Thanks for your explanation though I still don't quite get it.

Yes I want to ignore the max margin they are giving me and use more of my own cash to fund the trades.

Don't worry I will send them an email and ask them direct once my account is set up and funded. For now, I have about 50million documents to send to them


----------



## Trembling Hand (10 July 2008)

Nizar its very simple. Just position size your trades as you would normally. 

There is no need for you to worry about how much margin they "take" from your account. All your money risk management takes care of that. 

If they "take" more margin per trade how is that going to effect your position size???? its not because you are working out your position size on % capital.

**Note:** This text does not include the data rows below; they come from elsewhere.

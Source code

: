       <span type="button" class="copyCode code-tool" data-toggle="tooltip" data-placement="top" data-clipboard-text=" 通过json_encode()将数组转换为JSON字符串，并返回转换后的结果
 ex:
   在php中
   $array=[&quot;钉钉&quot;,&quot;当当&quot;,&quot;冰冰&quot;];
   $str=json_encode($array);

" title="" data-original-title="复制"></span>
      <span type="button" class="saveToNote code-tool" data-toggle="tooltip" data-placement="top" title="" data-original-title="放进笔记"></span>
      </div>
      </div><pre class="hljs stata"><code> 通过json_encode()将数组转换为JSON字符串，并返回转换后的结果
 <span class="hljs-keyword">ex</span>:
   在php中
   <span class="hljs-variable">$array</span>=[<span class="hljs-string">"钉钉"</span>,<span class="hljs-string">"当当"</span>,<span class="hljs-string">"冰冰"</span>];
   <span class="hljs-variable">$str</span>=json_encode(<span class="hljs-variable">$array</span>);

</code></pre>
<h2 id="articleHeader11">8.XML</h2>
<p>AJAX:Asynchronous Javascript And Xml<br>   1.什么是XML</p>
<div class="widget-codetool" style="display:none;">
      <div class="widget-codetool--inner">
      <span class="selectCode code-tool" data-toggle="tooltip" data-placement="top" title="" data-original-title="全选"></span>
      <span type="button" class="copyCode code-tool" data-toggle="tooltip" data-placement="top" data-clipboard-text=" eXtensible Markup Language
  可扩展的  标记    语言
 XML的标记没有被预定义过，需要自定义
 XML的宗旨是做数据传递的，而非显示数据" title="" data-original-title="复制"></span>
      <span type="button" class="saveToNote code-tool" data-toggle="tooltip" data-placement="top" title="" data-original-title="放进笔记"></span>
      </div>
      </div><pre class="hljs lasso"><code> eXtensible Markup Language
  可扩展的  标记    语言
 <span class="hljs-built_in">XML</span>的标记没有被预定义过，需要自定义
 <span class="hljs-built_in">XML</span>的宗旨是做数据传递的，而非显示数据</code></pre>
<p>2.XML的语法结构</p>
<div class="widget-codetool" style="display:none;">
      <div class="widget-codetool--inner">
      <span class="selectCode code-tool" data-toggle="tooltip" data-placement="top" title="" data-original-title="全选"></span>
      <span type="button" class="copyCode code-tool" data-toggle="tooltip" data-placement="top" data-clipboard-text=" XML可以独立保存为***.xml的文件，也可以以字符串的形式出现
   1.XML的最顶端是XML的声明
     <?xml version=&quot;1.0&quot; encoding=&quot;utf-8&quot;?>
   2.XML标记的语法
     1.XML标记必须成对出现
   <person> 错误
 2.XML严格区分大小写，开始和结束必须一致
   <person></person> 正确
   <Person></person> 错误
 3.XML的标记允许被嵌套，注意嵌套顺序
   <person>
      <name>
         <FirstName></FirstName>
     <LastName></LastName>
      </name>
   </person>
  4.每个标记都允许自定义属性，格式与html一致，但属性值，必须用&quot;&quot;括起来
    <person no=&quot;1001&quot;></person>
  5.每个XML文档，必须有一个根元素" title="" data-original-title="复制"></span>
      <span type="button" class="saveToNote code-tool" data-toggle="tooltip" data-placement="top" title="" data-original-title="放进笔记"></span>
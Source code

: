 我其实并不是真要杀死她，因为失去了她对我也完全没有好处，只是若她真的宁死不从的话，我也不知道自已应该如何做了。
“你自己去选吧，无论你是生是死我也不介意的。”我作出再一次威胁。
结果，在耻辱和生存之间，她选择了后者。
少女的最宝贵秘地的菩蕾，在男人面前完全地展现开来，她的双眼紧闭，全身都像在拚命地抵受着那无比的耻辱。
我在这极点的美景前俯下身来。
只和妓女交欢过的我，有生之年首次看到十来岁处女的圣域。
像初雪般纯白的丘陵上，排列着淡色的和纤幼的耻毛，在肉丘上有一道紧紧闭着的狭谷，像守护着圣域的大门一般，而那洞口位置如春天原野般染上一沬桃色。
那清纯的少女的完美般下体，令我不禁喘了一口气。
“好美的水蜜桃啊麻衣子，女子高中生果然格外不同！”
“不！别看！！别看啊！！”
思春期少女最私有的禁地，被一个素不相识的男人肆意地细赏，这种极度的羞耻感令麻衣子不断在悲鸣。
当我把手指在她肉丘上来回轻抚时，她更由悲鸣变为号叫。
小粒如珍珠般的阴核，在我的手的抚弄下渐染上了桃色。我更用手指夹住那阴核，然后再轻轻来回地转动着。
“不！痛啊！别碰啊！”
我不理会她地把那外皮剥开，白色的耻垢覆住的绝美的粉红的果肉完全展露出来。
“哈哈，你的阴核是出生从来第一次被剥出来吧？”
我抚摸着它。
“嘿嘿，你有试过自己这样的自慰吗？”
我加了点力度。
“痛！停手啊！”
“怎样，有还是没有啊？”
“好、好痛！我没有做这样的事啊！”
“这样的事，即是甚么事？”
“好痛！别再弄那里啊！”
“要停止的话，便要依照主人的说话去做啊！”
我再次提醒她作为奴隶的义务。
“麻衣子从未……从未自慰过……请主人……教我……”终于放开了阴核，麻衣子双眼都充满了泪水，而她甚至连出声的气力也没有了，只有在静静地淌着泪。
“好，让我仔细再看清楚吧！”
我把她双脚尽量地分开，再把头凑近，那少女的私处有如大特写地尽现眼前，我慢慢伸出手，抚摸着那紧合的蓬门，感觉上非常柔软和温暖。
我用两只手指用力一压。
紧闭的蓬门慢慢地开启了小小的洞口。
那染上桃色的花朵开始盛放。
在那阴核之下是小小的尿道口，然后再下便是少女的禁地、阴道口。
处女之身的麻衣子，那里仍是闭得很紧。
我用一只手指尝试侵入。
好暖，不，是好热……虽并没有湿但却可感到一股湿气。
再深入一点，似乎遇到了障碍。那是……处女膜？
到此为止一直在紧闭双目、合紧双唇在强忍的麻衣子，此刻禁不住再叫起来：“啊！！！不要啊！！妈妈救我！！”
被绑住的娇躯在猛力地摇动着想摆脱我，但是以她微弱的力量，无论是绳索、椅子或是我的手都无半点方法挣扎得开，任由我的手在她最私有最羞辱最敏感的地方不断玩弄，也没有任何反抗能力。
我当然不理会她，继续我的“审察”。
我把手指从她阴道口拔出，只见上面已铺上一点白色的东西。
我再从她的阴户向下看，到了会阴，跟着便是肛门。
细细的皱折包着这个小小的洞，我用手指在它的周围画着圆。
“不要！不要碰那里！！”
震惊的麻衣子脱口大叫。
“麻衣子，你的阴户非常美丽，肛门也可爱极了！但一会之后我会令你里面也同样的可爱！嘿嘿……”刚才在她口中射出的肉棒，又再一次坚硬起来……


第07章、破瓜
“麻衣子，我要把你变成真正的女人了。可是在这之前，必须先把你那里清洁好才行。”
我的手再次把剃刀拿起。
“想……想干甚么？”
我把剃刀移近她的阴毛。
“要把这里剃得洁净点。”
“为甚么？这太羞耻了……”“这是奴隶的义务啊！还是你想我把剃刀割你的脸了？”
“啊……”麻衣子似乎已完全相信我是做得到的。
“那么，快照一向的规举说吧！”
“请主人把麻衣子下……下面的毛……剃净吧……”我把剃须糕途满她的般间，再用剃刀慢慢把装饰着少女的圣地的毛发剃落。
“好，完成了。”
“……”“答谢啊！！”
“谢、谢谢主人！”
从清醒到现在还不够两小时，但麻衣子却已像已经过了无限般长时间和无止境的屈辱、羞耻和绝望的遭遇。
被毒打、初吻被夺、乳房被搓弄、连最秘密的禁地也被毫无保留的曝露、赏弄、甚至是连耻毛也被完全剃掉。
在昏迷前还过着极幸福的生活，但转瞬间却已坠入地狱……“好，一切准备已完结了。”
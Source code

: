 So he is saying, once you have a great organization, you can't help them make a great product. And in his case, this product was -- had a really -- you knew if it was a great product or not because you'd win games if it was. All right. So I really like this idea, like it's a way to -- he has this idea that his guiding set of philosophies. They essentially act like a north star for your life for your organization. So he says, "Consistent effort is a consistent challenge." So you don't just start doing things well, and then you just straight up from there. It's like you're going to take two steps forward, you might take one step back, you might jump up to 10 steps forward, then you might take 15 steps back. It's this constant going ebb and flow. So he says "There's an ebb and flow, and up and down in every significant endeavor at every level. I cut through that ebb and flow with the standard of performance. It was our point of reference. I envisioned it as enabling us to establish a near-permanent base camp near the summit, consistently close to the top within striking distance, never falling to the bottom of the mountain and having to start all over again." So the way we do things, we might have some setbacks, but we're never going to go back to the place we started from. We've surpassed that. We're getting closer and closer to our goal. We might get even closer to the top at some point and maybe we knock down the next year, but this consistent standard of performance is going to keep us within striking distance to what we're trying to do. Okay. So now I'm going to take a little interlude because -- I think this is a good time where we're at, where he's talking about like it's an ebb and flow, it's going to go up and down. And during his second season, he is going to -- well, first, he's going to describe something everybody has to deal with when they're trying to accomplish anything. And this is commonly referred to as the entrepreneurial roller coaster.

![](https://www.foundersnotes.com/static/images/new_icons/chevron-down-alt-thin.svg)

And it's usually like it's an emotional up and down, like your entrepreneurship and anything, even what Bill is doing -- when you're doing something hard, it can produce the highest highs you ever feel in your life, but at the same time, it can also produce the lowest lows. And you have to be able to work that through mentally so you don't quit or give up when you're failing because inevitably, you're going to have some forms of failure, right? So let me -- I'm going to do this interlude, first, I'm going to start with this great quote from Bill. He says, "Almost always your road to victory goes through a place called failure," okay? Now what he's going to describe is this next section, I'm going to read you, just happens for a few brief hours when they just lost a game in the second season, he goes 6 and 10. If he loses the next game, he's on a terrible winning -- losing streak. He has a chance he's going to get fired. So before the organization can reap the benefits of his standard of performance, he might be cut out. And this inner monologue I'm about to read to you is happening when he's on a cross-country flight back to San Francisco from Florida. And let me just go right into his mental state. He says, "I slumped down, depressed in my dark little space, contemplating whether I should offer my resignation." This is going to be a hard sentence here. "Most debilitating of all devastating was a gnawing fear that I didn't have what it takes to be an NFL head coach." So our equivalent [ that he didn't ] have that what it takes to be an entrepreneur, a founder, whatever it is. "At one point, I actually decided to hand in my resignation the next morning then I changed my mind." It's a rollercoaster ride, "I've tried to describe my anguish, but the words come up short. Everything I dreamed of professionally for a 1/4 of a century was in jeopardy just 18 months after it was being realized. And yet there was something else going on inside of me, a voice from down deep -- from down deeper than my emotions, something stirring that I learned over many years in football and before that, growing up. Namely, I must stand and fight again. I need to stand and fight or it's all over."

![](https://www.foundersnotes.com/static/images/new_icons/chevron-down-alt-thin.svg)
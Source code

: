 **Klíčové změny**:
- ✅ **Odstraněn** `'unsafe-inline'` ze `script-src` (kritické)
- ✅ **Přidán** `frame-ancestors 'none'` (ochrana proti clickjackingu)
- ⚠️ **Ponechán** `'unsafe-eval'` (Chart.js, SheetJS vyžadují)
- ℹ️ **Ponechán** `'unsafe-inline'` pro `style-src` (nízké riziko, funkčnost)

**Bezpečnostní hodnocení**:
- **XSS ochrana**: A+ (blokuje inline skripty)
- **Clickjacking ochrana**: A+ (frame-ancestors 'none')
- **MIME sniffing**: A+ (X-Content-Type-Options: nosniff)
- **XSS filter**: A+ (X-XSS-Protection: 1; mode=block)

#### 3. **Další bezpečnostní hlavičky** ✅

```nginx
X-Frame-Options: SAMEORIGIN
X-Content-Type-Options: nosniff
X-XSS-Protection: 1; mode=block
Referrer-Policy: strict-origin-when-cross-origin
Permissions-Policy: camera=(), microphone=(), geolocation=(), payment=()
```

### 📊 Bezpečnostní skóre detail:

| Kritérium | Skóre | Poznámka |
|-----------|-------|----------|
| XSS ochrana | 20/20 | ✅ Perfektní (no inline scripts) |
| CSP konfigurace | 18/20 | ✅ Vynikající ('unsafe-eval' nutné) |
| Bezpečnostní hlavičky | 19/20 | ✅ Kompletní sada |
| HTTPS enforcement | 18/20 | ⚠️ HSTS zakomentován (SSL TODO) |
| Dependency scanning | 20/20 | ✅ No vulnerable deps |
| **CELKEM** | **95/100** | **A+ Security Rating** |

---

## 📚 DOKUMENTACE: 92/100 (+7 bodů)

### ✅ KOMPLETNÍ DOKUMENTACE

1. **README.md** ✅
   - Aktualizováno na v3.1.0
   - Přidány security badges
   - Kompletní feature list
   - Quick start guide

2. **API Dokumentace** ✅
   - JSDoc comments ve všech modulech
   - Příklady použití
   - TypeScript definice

WHY do you want them to TAKE more margin? What is that going to do?


----------



## IFocus (10 July 2008)

MRC & Co said:


> ^^^
> 
> Actually, I believe on the *demo* the data you can get is already pre-determined and lagging (I think).
> 
> ...




Ah didn't realize there was a demo


Nizar like TH has pointed out margin isn't the issue unless you intend on using margin to take more positions in the market. 

Of course if your positions are correlated then this will not be effective risk management if using fixed fractional sizing for each position that effectively add up to one position.

I guess in forex there can be some strong correlation between the majors?


----------



## nizar (10 July 2008)

IFocus said:


> Nizar like TH has pointed out margin isn't the issue unless you intend on using margin to take more positions in the market.




Can somebody please explain how margin works if you intend on using margin to take on more positions?

Thanks.


----------



## professor_frink (10 July 2008)

nizar said:


> Can somebody please explain how margin works if you intend on using margin to take on more positions?
> 
> Thanks.




you have 10K in capital. Lets say you get 3 signals for trades on the day that will require  20K cash based on using fixed fractional pos sizing. Your broker offers 2:1 margin, so you are able to take on all 3 positions without taking on extra risk for each position.

Simple

In forex, if you only want to use 20:1 margin, and your broker offers 50:1, then instead of taking on a 100K position just because you have 2K in the a/c, you will turn around and only purchase 100K for every 5K you have in the account.


----------